FORT BENNING, Ga. (AP) -- Military officials here admit flying saucers have taken to the skies.
The U.S. Army has been test-flying the CYPHER Unmanned Aerial Vehicle -- a doughnut-shaped aircraft -- for the past six years at this military post just outside of Columbus, Georgia.
CYPHER uses two sets of rotating blades that are mounted in the aircraft's center to propel the machine, giving the aircraft its whirring sound and UFO look.
The aircraft's design allows it to hover over an area for as long as the fuel lasts. That capability distinguishes it from other unmanned aircraft currently being tested, said Mike Barnes, project director at the military post.
CYPHER, which earned its name because of its ability to decode underground structures and secret tunnels, was created by Sikorsky Aircraft Inc. in Los Angeles.
Inside the CYPHER, a video camera and a navigation computer -- similar to those used in cruise missiles -- would allow the military to survey enemy territory and areas attacked by poison gas or other hazardous weapons.
The aircraft could also be used to drop off supplies to soldiers or disperse unruly crowds without subjecting pilots to danger, said test pilot Pvt. Brent Satterfield of Fort McClellan, Alabama.

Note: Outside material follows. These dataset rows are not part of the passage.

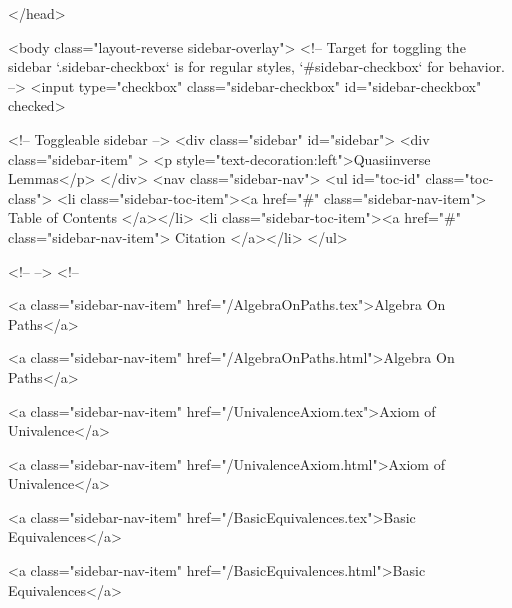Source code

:   
</head>




  <body class="layout-reverse sidebar-overlay">
    <!-- Target for toggling the sidebar `.sidebar-checkbox` is for regular
     styles, `#sidebar-checkbox` for behavior. -->
<input type="checkbox" class="sidebar-checkbox" id="sidebar-checkbox" checked>

<!-- Toggleable sidebar -->
<div class="sidebar" id="sidebar">
  <div class="sidebar-item" >
    <p style="text-decoration:left">Quasiinverse Lemmas</p>
  </div>
  <nav class="sidebar-nav">
    <ul id="toc-id" class="toc-class">
  <li class="sidebar-toc-item"><a href="#" class="sidebar-nav-item"> Table of Contents </a></li>
  <li class="sidebar-toc-item"><a href="#" class="sidebar-nav-item"> Citation </a></li>
</ul>


    <!--  -->
    <!-- 
      
    
      
    
      
    
      
    
      
        
      
    
      
        
          <a class="sidebar-nav-item" href="/AlgebraOnPaths.tex">Algebra On Paths</a>
        
      
    
      
        
          <a class="sidebar-nav-item" href="/AlgebraOnPaths.html">Algebra On Paths</a>
        
      
    
      
        
          <a class="sidebar-nav-item" href="/UnivalenceAxiom.tex">Axiom of Univalence</a>
        
      
    
      
        
          <a class="sidebar-nav-item" href="/UnivalenceAxiom.html">Axiom of Univalence</a>
        
      
    
      
        
          <a class="sidebar-nav-item" href="/BasicEquivalences.tex">Basic Equivalences</a>
        
      
    
      
        
          <a class="sidebar-nav-item" href="/BasicEquivalences.html">Basic Equivalences</a>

If Army officials in Washington approve the aircraft, CYPHER engineers say they can build it in a variety of sizes -- from a 40-pound model that can be carried in a backpack to the size of a cargo helicopter.
During a recent test of a piloted prototype, Spc. Jacob Terrell, 21, flew the CYPHER over a crowd of cardboard dummies and hovered 150 feet above the ground before releasing canisters of smoke, simulating tear gas.
"It was just like a computer game. It's extremely easy to fly," Terrell said.